Daily lunch specials draw regulars to the café. A rotating cast of characters sits in one corner of the establishment, providing live music and banter for patrons to enjoy.
A portrait of John Wayne watches over the row of booths that lines one of the walls of the diner, while a large picture of Lane Frost covers the opposite wall.
Lane, a champion bull rider who died while in the arena and subject of the 1994 film “8 Seconds,” is a nephew of Arlene and her late husband, Jim.
“Jim loved to make the biscuits,” Arlene said. She said her husband insisted on fresh biscuits, even when she suggested frozen ones would be easier.
Other pieces of cowboy themed bric-à-brac fill the remaining spaces on the walls as people talk, drink Cokes and enjoy the day’s special — chicken fried steak.

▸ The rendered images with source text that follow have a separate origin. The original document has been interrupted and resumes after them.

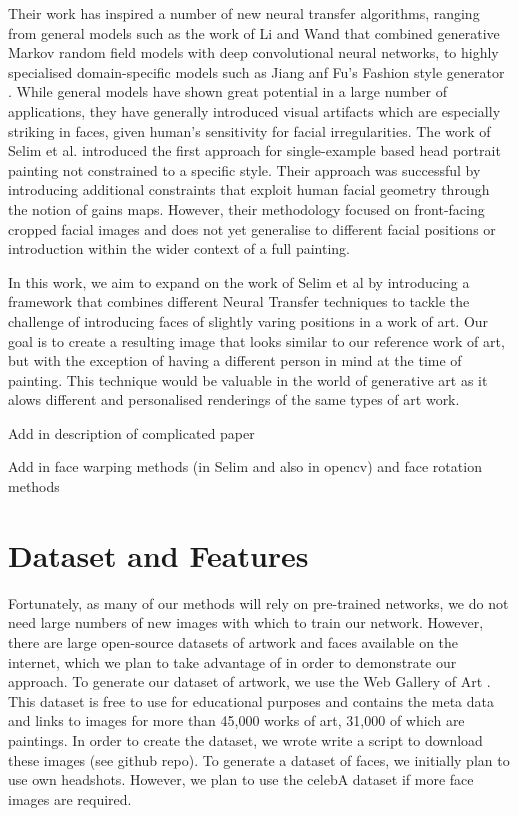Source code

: \documentclass{article}
\begin{document}
Their work has inspired a number of new neural transfer algorithms, ranging from general models such as the work of Li and Wand \cite{li2016combining} that combined generative Markov random field models with deep convolutional neural networks, to highly specialised domain-specific models such as Jiang anf Fu's Fashion style generator \cite{jiang2017fashion}. While general models have shown great potential in a large number of applications, they have generally introduced visual artifacts which are especially striking in faces, given human's sensitivity for facial irregularities. The work of Selim et al. \cite{selim2016painting} introduced the first approach for single-example based head portrait painting not constrained to a specific style. Their approach was successful by introducing additional constraints that exploit human facial geometry through the notion of gains maps. However, their methodology focused on front-facing cropped facial images and does not yet generalise to different facial positions or introduction within the wider context of a full painting.

In this work, we aim to expand on the work of Selim et al by introducing a framework that combines different Neural Transfer techniques to tackle the challenge of introducing faces of slightly varing positions in a work of art. Our goal is to create a resulting image that looks similar to our reference work of art, but with the exception of having a different person in mind at the time of painting. This technique would be valuable in the world of generative art as it alows different and personalised renderings of the same types of art work. 

Add in description of complicated paper

Add in face warping methods (in Selim and also in opencv) and face rotation methods

\section{Dataset and Features}

Fortunately, as many of our methods will rely on pre-trained networks, we do not need large numbers of new images with which to train our network. However, there are large open-source datasets of artwork and faces available on the internet, which we plan to take advantage of in order to demonstrate our approach. To generate our dataset of artwork, we use the Web Gallery of Art \cite{WebGallery}. This dataset is free to use for educational purposes and contains the meta data and links to images for more than 45,000 works of art, 31,000 of which are paintings. In order to create the dataset, we wrote write a script to download these images (see github repo).  To generate a dataset of faces, we initially plan to use own headshots. However, we plan to use the celebA dataset \cite{liu2018large} if more face images are required.
\end{document}
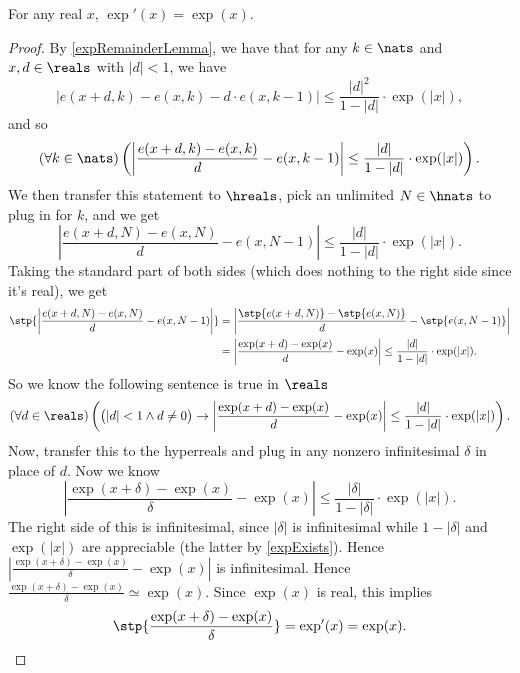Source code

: \begin{thm}
    For any real $x$, $\exp'(x) = \exp(x)$.
\end{thm}

\begin{proof}
    By \autoref{expRemainderLemma}, we have that for any $k \in \nats$ and $x, d \in \reals$ with $|d| < 1$, we have
    \[ 
    |e(x + d, k) - e(x, k) - d\cdot e(x, k-1)| \leq \frac{|d|^2}{1 - |d|} \cdot \exp(|x|), 
    \]
    and so
    \[
    (\forall k \in \nats)\left(\left|\frac{e(x + d, k) - e(x, k)}{d} - e(x, k - 1)\right| \leq \frac{|d|}{1 - |d|} \cdot \exp(|x|)\right).
    \]
    We then transfer this statement to $\hreals$, pick an unlimited $N \in \hnats$ to plug in for $k$, and we get
    \[
    \left|\frac{e(x + d, N) - e(x, N)}{d} - e(x, N - 1)\right| \leq \frac{|d|}{1-|d|} \cdot \exp(|x|).
    \]
    Taking the standard part of both sides (which does nothing to the right side since it's real), we get
    \begin{align*}
    \stp{\left|\frac{e(x + d, N) - e(x, N)}{d} - e(x, N - 1)\right|} &= \left|\frac{\stp{e(x + d, N)} - \stp{e(x, N)}}{d} - \stp{e(x, N - 1)}\right| \\
        &= \left|\frac{\exp(x + d) - \exp(x)}{d} - \exp(x)\right| \leq \frac{|d|}{1-|d|} \cdot \exp(|x|).
    \end{align*}
    So we know the following sentence is true in $\reals$
    \[
    (\forall d \in \reals)\left(\big(|d| < 1 \land d \neq 0\big) \to \left|\frac{\exp(x + d) - \exp(x)}{d} - \exp(x)\right| \leq \frac{|d|}{1-|d|} \cdot \exp(|x|)\right).
    \]
    Now, transfer this to the hyperreals and plug in any nonzero infinitesimal $\delta$ in place of $d$. Now we know
    \[
    \left|\frac{\exp(x + \delta) - \exp(x)}{\delta} - \exp(x)\right| \leq \frac{|\delta|}{1-|\delta|} \cdot \exp(|x|).
    \]
    The right side of this is infinitesimal, since $|\delta|$ is infinitesimal while $1 - |\delta|$ and $\exp(|x|)$ are appreciable (the latter by \autoref{expExists}). Hence $\left|\frac{\exp(x + \delta) - \exp(x)}{\delta} - \exp(x)\right|$ is infinitesimal. Hence $\frac{\exp(x + \delta) - \exp(x)}{\delta} \simeq \exp(x)$. Since $\exp(x)$ is real, this implies
    \[
    \stp{\frac{\exp(x + \delta) - \exp(x)}{\delta}} = \exp'(x) = \exp(x).
    \]
\end{proof}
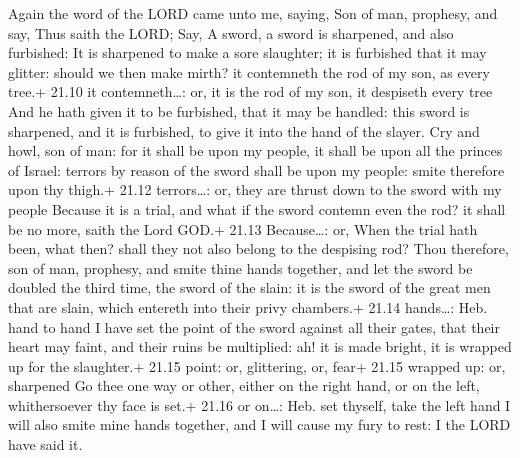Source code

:  Again the word of the LORD came unto me, saying,
 Son of man, prophesy, and say, Thus saith the LORD; Say, A
sword, a sword is sharpened, and also furbished:  It is
sharpened to make a sore slaughter; it is furbished that it may glitter:
should we then make mirth? it contemneth the rod of my son, as every
tree.+ 21.10 it contemneth\ldots: or, it is the rod of my son, it
despiseth every tree  And he hath given it to be furbished,
that it may be handled: this sword is sharpened, and it is furbished, to
give it into the hand of the slayer.  Cry and howl, son of
man: for it shall be upon my people, it shall be upon all the princes of
Israel: terrors by reason of the sword shall be upon my people: smite
therefore upon thy thigh.+ 21.12 terrors\ldots: or, they are thrust down
to the sword with my people  Because it is a trial, and
what if the sword contemn even the rod? it shall be no more, saith the
Lord GOD.+ 21.13 Because\ldots: or, When the trial hath been, what then?
shall they not also belong to the despising rod?  Thou
therefore, son of man, prophesy, and smite thine hands together, and let
the sword be doubled the third time, the sword of the slain: it is the
sword of the great men that are slain, which entereth into their privy
chambers.+ 21.14 hands\ldots: Heb. hand to hand  I have set
the point of the sword against all their gates, that their heart may
faint, and their ruins be multiplied: ah! it is made bright, it is
wrapped up for the slaughter.+ 21.15 point: or, glittering, or, fear+
21.15 wrapped up: or, sharpened  Go thee one way or other,
either on the right hand, or on the left, whithersoever thy face is
set.+ 21.16 or on\ldots: Heb. set thyself, take the left hand
 I will also smite mine hands together, and I will cause my
fury to rest: I the LORD have said it.

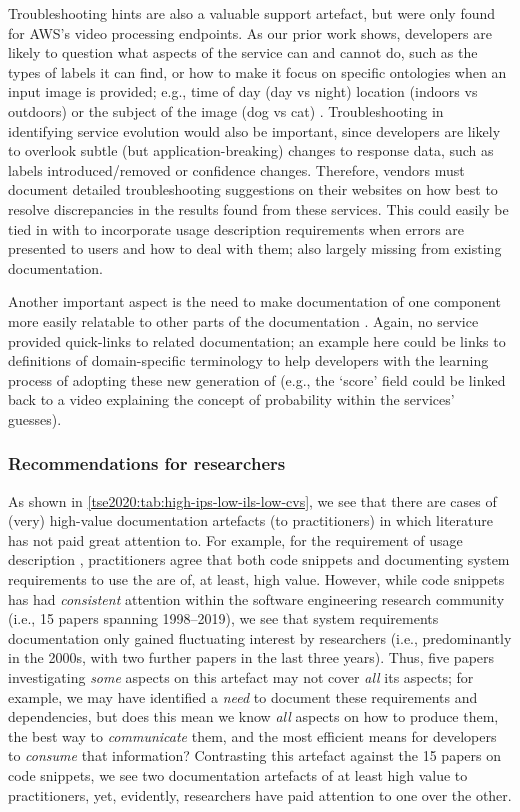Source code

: Troubleshooting hints  are also a valuable support artefact, but were only found for AWS's video processing endpoints. As our prior work shows, developers are likely to question what aspects of the service can and cannot do, such as the types of labels it can find, or how to make it focus on specific ontologies when an input image is provided; e.g., time of day (day vs night) location (indoors vs outdoors) or the subject of the image (dog vs cat) \citep{Cummaudo:2020icse}. Troubleshooting in identifying service evolution \citep{Cummaudo:2020icse} would also be important, since developers are likely to overlook subtle (but application-breaking) changes to response data, such as labels introduced/removed or confidence changes. Therefore, vendors must document detailed troubleshooting suggestions on their websites on how best to resolve discrepancies in the results found from these services. This could easily be tied in with  to incorporate usage description requirements when errors are presented to users and how to deal with them; also largely missing from existing documentation.

Another important aspect is the need to make documentation of one component more easily relatable to other parts of the documentation . Again, no service provided quick-links to related documentation; an example here could be links to definitions of domain-specific terminology  to help developers with the learning process of adopting these new generation of  (e.g., the `score' field could be linked back to a video explaining the concept of probability within the services' guesses).

\subsubsection{Recommendations for researchers}
As shown in \cref{tse2020:tab:high-ips-low-ils-low-cvs}, we see that there are cases of (very) high-value documentation artefacts (to practitioners) in which literature has not paid great attention to. For example, for the requirement of  usage description , practitioners agree that both code snippets  and documenting system requirements to use the   are of, at least, high value. However, while code snippets has had \textit{consistent} attention within the software engineering research community (i.e., 15 papers spanning 1998--2019), we see that system requirements documentation only gained fluctuating interest by researchers (i.e., predominantly in the 2000s, with two further papers in the last three years). Thus, five papers investigating \textit{some} aspects on this artefact may not cover \textit{all} its aspects; for example, we may have identified a \textit{need} to document these requirements and dependencies, but does this mean we know \textit{all} aspects on how to produce them, the best way to \textit{communicate} them, and the most efficient means for developers to \textit{consume} that information? Contrasting this artefact against the 15 papers on code snippets, we see two documentation artefacts of at least high value to practitioners, yet, evidently, researchers have paid attention to one over the other.

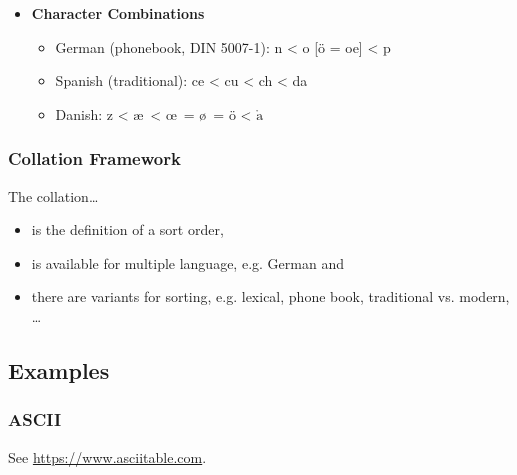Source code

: \documentclass[a4paper, 11pt, accentcolor = tud3b]{tudreport}
\providecommand{\HREF}[1]{\href{#1}{#1}}
\begin{document}
\begin{itemize}
\begin{itemize}
                    			\item e < {\'e} < f vs. e = {\'e} < f
                    			\item French: c{\^o}te < cot{\'e}
                    			\item English: cot{\'e} < c{\^o}te
                    		\end{itemize}
                    	\item \textbf{Character Combinations}
                    		\begin{itemize}
                    			\item German (phonebook, DIN 5007-1): n < o [ö = oe] < p
                    			\item Spanish (traditional): ce < cu < ch < da
                    			\item Danish: z < \ae \, < \! \oe \, = \o \, = ö < \(\mathring{\text{a}}\)
                    		\end{itemize}
                    \end{itemize}

                \subsubsection{Collation Framework} %
                	The collation\dots
                    \begin{itemize}
                    	\item is the definition of a sort order,
                    	\item is available for multiple language, e.g. German and
                    	\item there are variants for sorting, e.g. lexical, phone book, traditional vs. modern, \dots
                    \end{itemize}

            \subsection{Examples} %
                \subsubsection{ASCII} %
                    See \HREF{https://www.asciitable.com}.
\end{document}
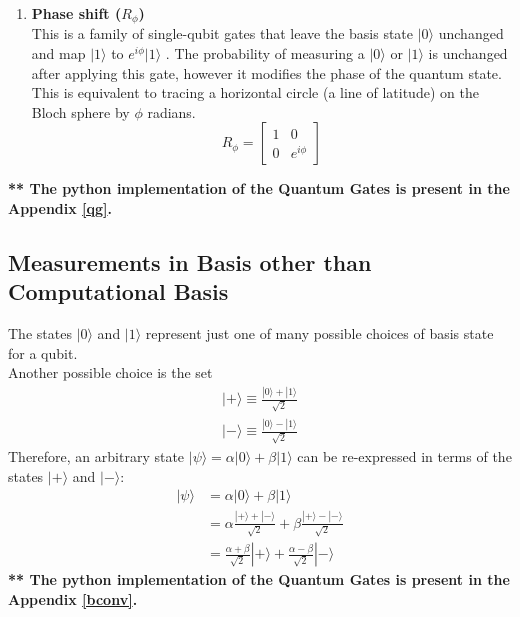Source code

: \documentclass[12pt]{report}
\begin{document}
\begin{enumerate}
\item \textbf{Phase shift ($R_{\phi }$)}\\
This is a family of single-qubit gates that leave the basis state $|0\rangle$  unchanged and map $|1\rangle$  to $e^{{i\phi }}|1\rangle$ . The probability of measuring a $|0\rangle$  or $|1\rangle$  is unchanged after applying this gate, however it modifies the phase of the quantum state. This is equivalent to tracing a horizontal circle (a line of latitude) on the Bloch sphere by $\phi$  radians.
\begin{equation*}
R_{\phi }=\begin{bmatrix}1&0\\0&e^{i\phi }\end{bmatrix}
\end{equation*}
\end{enumerate}
\textbf{** The python implementation of the Quantum Gates is present in the Appendix \ref{qg}.}
\newline
\subsection{Measurements in Basis other than Computational Basis}
The states $|0\rangle$ and $|1\rangle$ represent just one of many possible choices of basis state for a qubit.\\
Another possible choice is the set \begin{equation}
\begin{split}
|+\rangle \equiv \frac{|0\rangle + |1\rangle}{\sqrt{2}} \\
|-\rangle \equiv  \frac{|0\rangle - |1\rangle}{\sqrt{2}} 
\end{split}
\end{equation}
Therefore, an arbitrary state $|\psi\rangle = \alpha|0\rangle+\beta|1\rangle$ can be re-expressed in terms of the states $|+\rangle$ and $|-\rangle$:
\begin{equation}
\begin{split}
|\psi\rangle &= \alpha|0\rangle+\beta|1\rangle \\
& = \alpha\frac{|+\rangle + |-\rangle }{\sqrt{2}} + \beta\frac{|+\rangle - |-\rangle }{\sqrt{2}} \\
&= \frac{\alpha + \beta}{\sqrt{2}} |+\rangle + \frac{\alpha - \beta}{\sqrt{2}} |-\rangle
\end{split}
\end{equation}
\textbf{** The python implementation of the Quantum Gates is present in the Appendix \ref{bconv}.}
\end{document}
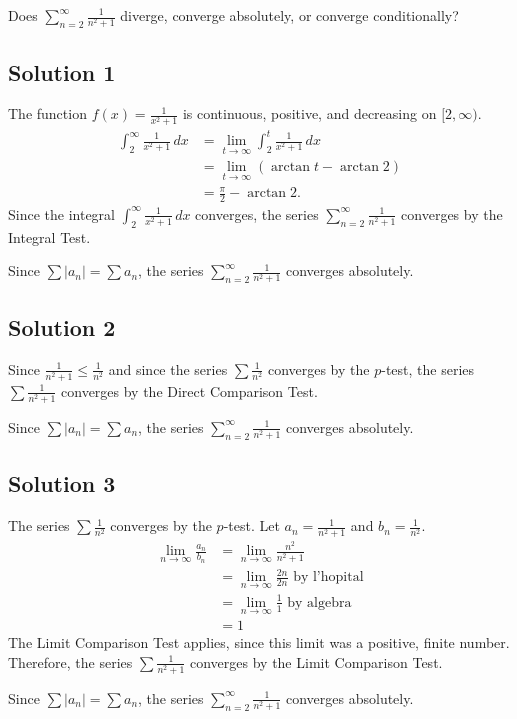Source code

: \documentclass{article}
\begin{document}
\noindent
Does $\displaystyle \sum_{n=2}^\infty \frac{1}{n^2+1}$
diverge, converge absolutely, or converge conditionally?

\subsection*{Solution 1}

The function $f(x)=\frac{1}{x^2+1}$ is continuous, positive, and decreasing on $[2,\infty)$.
\begin{align*}
\int_2^\infty \frac{1}{x^2+1}\,dx
&= \lim_{t \to \infty} \int_2^t \frac{1}{x^2+1}\,dx\\
&= \lim_{t \to \infty} (\arctan t-\arctan2)\\
&= \frac\pi2-\arctan2.
\end{align*}
Since the integral $\displaystyle \int_2^\infty \frac{1}{x^2+1}\,dx$ converges, the series $\displaystyle \sum_{n=2}^\infty \frac{1}{n^2+1}$ converges by the Integral Test.

Since $\sum |a_n| = \sum a_n$, the series $\displaystyle \sum_{n=2}^\infty \frac1{n^2+1}$ converges absolutely.

\subsection*{Solution 2}

Since $\frac{1}{n^2+1} \leq \frac{1}{n^2}$ and since the series $\sum \frac1{n^2}$ converges by the $p$-test, the series $\sum \frac1{n^2+1}$ converges by the Direct Comparison Test.

Since $\sum |a_n| = \sum a_n$, the series $\displaystyle \sum_{n=2}^\infty \frac1{n^2+1}$ converges absolutely.

\subsection*{Solution 3}

The series $\sum \frac1{n^2}$ converges by the $p$-test. Let $a_n = \frac{1}{n^2+1}$ and $b_n = \frac1{n^2}$.
\begin{align*}
\lim_{n \to \infty} \frac{a_n}{b_n}
&= \lim_{n \to \infty} \frac{n^2}{n^2+1}\\
&= \lim_{n \to \infty} \frac{2n}{2n} \text{ by l'hopital}\\
&= \lim_{n \to \infty} \frac11 \text{ by algebra}\\
&= 1
\end{align*}
The Limit Comparison Test applies, since this limit was a positive, finite number. Therefore, the series $\sum \frac1{n^2+1}$ converges by the Limit Comparison Test.

Since $\sum |a_n| = \sum a_n$, the series $\displaystyle \sum_{n=2}^\infty \frac1{n^2+1}$ converges absolutely.
\end{document}
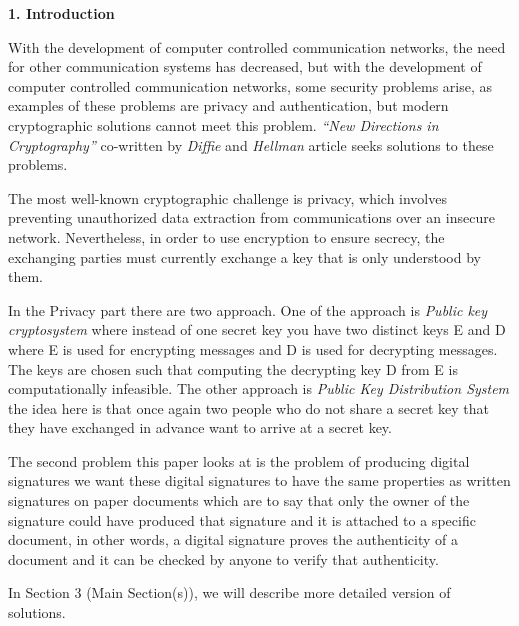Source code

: \documentclass{article}
\begin{document}
\begin{flushleft}
\textbf{1. Introduction} \newline

\hspace{0.5cm} With the development of computer controlled communication networks, the need for other communication systems has decreased, but with the development of computer controlled communication networks, some security problems arise, as examples of these problems are privacy and authentication, but modern cryptographic solutions cannot meet this problem. \textit{“New Directions in Cryptography”} co-written by \textit{Diffie} and \textit{Hellman} article seeks solutions to these problems. \newline

\hspace{0.5cm} The most well-known cryptographic challenge is privacy, which involves preventing unauthorized data extraction from communications over an insecure network. Nevertheless, in order to use encryption to ensure secrecy, the exchanging parties must currently exchange a key that is only understood by them. \newline

\hspace{0.5cm} In the Privacy part there are two approach. One of the approach is \textit{Public key cryptosystem} where instead of one secret key you have two distinct keys E and D where E is used for encrypting messages and D is used for decrypting messages. The keys are chosen such that computing the decrypting key D from E is computationally infeasible. The other approach is \textit{Public Key Distribution System} the idea here is that once again two people who do not share a secret key that they have exchanged in advance want to arrive at a secret key. \newline

\hspace{0.5cm} The second problem this paper looks at is the problem of producing digital signatures we want these digital signatures to have the same properties as written signatures on paper documents which are to say that only the owner of the signature could have produced that signature and it is attached to a specific document, in other words, a digital signature proves the authenticity of a document and it can be checked by anyone to verify that authenticity. \newline

\hspace{0.5cm} In Section 3 (Main Section(s)), we will describe more detailed version of solutions. \newline


\end{flushleft}
\end{document}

Arlene grew up on a ranch, and spent years working with cattle and riding horses.
“I’ve always been a cowgirl,” Frost said. “I even brought my horse with me when I came to Elsinore.”
As a result of Arlene’s roots, which go all the way to Vernal, traditional cowboy fare is a staple at the diner.
“When we first offered biscuits and gravy, we had people asking, ‘what’s that,’” Arlene said. “Now restaurants all over offer it.”
As much as the routine and atmosphere have meant to her, it’s the people that Arlene said she’ll miss the most. The regulars who come in each day for meals and coffee have become a surrogate family.
One group has its own keys to the business so they can come in anytime and brew up a pot of coffee and hangout, which is advantageous for guys who are irrigating and need a place to linger while waiting for water turns to finish, Arlene said.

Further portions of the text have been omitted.